Friday 27 January 2017

Historic London trees

We've been looking at working a little closer to home recently. Not that tropical forests, ancient woodlands and the like aren't interesting enough, just that in an old city like London, there are some pretty incredible trees. These are tied intimately to the history and development of the city itself. The availability of new data sources, in particular the UK's Environment Agency open sourcing their extensive airborne lidar over urban areas, has led to us thinking about how we can use this.

London has a *lot* of trees, many of them large and spectacular London Planes,  Platanus x hispanica. This is arguably THE iconic London tree, with its mottled bark, huge leaves and (sometimes problematic!) seed pods. They line so many streets, parks and avenues, providing shade, cooling and habitat for birds and insects. They can occasionally take a chunk out of unwary double decker buses too.



We're looking at using the EA lidar data, in conjunction with colleagues at fusiondatascience.com in Liverpool, and the GIS Unit at Kew Gardens, to identify and measure trees across London, and then use our ground-based lidar scanning to assess the size, volume and structure of a range of these. We're interested to see whether we can apply the same methods we do to tropical trees to urban/street trees in London, with their wide range of managed histories and shapes. We'd like to assess the amount of Carbon they store, their structure and how this relates to their environment.

As part of this work, we've started close to home, looking at trees in Camden, in collaboration with the Camden Council tree department. The first tree we've looked it is amazing - not a Plane, but an Ash. It's in the cemetery of St. Pancras Old Church, a very old (C11th) church tucked away behind the very modern and redeveloped Kings Cross. The Church history is interesting in itself, but there's an Ash tree in the yard with a very unusual back story. The railway being built in the mid C19th led to part of the cemetery needing to be excavated. A young Thomas Hardy was (supposedly) put in charge of moving displaced headstones, and placed them around the trunk of an Ash tree by the church. The tree and the headstones are now entwined, leaving a strange and rather haunting growing monument. The tree is struggling a bit, partly due to the unusual roots but also due to footfall around it.

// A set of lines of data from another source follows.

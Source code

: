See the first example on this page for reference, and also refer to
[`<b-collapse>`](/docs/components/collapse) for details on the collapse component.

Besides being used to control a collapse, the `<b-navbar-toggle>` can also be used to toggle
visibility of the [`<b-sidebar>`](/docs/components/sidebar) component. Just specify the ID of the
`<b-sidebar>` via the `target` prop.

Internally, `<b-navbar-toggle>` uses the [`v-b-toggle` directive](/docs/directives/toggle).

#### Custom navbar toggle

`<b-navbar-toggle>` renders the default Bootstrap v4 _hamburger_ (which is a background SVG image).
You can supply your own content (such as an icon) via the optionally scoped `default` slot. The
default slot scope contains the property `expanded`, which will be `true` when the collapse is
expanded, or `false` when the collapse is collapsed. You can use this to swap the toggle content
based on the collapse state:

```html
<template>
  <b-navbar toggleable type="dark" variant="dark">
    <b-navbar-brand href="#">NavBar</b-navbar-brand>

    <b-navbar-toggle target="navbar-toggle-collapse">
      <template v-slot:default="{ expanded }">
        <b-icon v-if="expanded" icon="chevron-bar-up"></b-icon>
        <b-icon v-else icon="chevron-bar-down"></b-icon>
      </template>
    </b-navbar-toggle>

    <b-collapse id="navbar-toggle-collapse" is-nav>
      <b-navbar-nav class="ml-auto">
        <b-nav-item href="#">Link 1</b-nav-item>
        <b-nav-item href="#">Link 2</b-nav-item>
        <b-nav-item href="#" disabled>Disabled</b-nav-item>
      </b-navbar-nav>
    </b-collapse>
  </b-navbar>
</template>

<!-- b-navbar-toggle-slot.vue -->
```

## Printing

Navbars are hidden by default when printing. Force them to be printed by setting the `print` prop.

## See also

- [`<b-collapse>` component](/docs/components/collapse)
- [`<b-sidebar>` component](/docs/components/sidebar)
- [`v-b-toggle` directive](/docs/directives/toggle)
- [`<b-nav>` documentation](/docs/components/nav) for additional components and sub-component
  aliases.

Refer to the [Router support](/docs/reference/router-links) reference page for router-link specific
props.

We are using our NERC NCEO-funded Riegl and ZEB-REVO lidars to scan the tree to build a detailed 3D model snapshot of it to help the Camden team plan their management in order to preserve this historic tree.
Scanning the "Hardy Tree". The railway line, and the modern world, is behind the wall.
A view of the scan data collected by Phil, of the whole church yard with the Hardy Tree to the front centre.

The tree, with the hedgerow surrounding it.

A closer view of the strange, leaf-like headstones around the trunk of the tree.


And this is how it looks 'for real'. Image: David Edgar.
Phil's path around the churchyard, carrying the ZEB-REVO handheld scanner. The Hardy Tree is the one at the front left of the Church with the loops around it.
Phil did a great job of capturing the tree with the ZEB and Riegl, and is currently processing the Riegl data - first example of a fly-through from those data is below. We will be extracting the 3D model of the tree and looking at the structure in detail, and then revisiting over the coming months to capture it leaf on, and then over time if we can.